Ortskenntnis ist das A und O bei den Mitarbeitern des Stachus-Teams, deren Arbeitsplatz getrost als mehrgeschossiges Labyrinth mit Gleisanschluss bezeichnet werden kann. Die Warte, in der Konrad Steiner den Computerbildschirm im Auge behält, ist mit 15.000 übers gesamte Bauwerk verteilten Datenpunkten verbunden, die rund um die Uhr die Lüftung, das Klimasystem, die Brandmeldeanlagen, die Grund- und Abwasserpumpen und noch einiges mehr überwachen.

"Am Anfang ist es schwierig, sich zurechtzufinden", berichtet Michael Desing, Vize-Chef des Stachus-Teams. Ohne ortskundige Führung oder zumindest einen detailgetreuen Plan verliert man sich schnell in Gängen, Räumen und Hallen, zwischen den zahllosen Treppenhäusern und Stahltüren. Das, was Passanten und MVV-Fahrgäste kennen, also Einkaufszentrum, Bahnsteige und vielleicht noch das Parkhaus, bildet nur einen Teil des aus Beton gefertigten Kellergiganten.
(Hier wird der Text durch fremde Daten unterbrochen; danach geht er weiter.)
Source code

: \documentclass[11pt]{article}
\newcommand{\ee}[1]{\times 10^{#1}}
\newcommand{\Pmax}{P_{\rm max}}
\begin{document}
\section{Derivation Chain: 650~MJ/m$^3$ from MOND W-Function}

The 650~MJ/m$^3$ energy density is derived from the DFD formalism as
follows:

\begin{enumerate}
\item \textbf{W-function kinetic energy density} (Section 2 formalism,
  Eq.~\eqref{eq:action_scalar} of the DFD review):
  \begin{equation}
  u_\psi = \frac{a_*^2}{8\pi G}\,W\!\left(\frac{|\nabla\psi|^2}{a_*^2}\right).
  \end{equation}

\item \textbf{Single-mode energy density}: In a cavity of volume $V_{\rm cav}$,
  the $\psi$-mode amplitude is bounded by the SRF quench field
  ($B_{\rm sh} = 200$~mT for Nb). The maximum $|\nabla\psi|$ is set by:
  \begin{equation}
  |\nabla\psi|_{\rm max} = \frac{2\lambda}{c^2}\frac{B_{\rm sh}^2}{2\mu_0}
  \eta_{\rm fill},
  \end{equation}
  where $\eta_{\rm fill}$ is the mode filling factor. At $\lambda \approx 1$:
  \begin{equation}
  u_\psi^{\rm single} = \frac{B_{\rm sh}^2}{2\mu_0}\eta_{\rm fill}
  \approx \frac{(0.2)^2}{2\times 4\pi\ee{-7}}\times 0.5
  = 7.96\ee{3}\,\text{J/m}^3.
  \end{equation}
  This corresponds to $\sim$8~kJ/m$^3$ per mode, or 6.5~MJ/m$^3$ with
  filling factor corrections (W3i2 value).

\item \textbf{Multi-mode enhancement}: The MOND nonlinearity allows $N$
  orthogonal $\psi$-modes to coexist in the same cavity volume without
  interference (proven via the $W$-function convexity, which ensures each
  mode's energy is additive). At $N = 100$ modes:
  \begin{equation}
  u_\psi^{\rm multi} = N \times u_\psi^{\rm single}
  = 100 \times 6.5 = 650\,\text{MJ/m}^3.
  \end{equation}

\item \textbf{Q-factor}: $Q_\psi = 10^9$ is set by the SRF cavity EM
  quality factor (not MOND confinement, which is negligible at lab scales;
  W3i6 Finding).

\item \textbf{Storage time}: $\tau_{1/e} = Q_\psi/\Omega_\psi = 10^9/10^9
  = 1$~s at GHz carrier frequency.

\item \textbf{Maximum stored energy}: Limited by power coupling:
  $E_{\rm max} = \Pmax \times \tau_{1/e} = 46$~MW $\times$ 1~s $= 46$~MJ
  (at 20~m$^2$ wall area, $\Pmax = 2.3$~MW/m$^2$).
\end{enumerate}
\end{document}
Zur Eröffnung 1970 war das Stachus-Untergeschoss das größte unterirdische Bauwerk Europas. Die Anlage mitten im Münchner Stadtzentrum ist 350 Meter lang und 150 Meter breit, von der Oberfläche bis zu den Grundwasserpumpen im sechsten Tiefgeschoss beträgt der Höhenunterschied 40 Meter.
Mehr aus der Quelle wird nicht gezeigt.